Task description: The lines below starting at the line containing "122,679,082.40" and ending at the line containing "52,942,495.94" are to be repeated exactly, with both ends kept and nothing else added.

------ Provided material

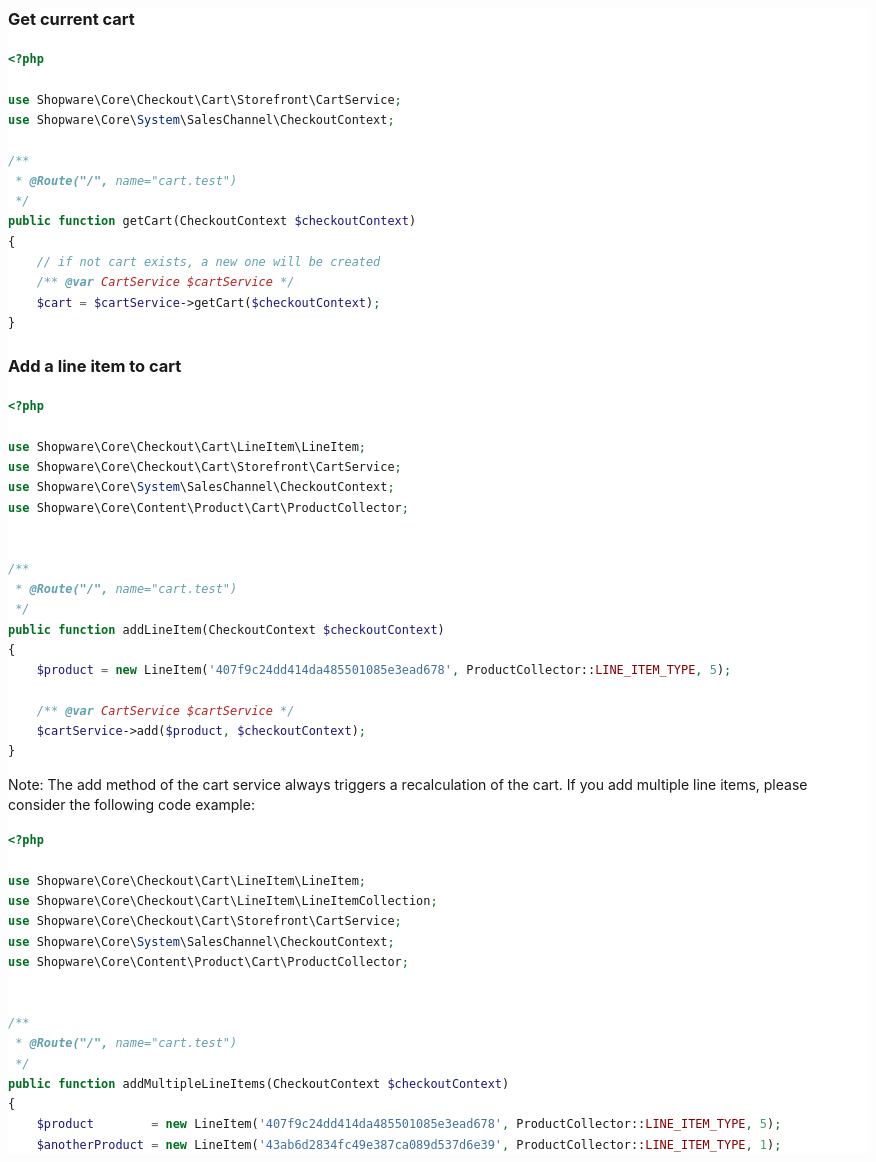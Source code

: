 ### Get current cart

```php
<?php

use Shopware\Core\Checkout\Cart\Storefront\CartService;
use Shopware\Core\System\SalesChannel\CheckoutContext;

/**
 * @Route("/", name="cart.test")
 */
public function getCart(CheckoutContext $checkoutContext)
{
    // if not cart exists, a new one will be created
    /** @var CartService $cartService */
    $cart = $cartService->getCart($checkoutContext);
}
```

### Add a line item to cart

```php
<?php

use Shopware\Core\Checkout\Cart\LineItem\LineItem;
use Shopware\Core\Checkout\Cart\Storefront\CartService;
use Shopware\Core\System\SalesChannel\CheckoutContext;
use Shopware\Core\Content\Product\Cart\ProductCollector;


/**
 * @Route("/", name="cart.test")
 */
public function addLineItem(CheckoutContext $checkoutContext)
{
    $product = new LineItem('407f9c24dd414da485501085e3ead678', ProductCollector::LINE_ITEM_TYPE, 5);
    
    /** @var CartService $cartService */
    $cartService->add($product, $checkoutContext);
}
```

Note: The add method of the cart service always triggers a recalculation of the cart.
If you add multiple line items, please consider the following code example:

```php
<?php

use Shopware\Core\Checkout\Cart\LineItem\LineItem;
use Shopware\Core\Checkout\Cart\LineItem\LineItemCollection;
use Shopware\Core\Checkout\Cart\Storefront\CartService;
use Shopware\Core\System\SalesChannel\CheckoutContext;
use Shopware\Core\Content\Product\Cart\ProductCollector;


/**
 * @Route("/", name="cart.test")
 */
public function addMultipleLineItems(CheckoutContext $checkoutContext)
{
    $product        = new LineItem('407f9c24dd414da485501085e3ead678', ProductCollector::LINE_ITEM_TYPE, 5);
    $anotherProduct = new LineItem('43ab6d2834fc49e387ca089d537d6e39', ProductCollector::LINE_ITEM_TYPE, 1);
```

------------
------ Provided material

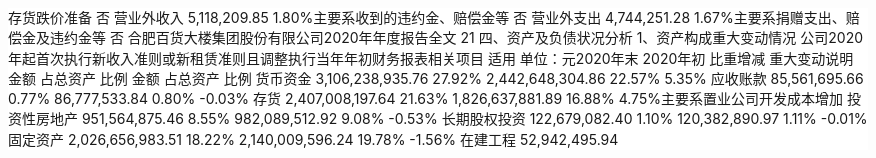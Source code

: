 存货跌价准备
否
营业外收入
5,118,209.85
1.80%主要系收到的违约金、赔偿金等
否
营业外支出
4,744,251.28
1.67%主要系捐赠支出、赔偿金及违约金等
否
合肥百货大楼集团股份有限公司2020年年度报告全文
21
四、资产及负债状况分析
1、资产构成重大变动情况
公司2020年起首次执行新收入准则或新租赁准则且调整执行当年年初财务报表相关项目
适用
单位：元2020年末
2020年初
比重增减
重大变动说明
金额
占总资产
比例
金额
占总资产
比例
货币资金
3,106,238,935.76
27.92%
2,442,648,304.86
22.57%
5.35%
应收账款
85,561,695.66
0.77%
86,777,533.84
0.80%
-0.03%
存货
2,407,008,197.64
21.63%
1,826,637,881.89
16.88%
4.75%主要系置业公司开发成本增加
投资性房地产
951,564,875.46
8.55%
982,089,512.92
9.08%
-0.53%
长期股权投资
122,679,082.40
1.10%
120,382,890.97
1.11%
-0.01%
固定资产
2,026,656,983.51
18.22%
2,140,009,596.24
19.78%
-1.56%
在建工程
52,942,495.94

------------

Response box:
122,679,082.40
1.10%
120,382,890.97
1.11%
-0.01%
固定资产
2,026,656,983.51
18.22%
2,140,009,596.24
19.78%
-1.56%
在建工程
52,942,495.94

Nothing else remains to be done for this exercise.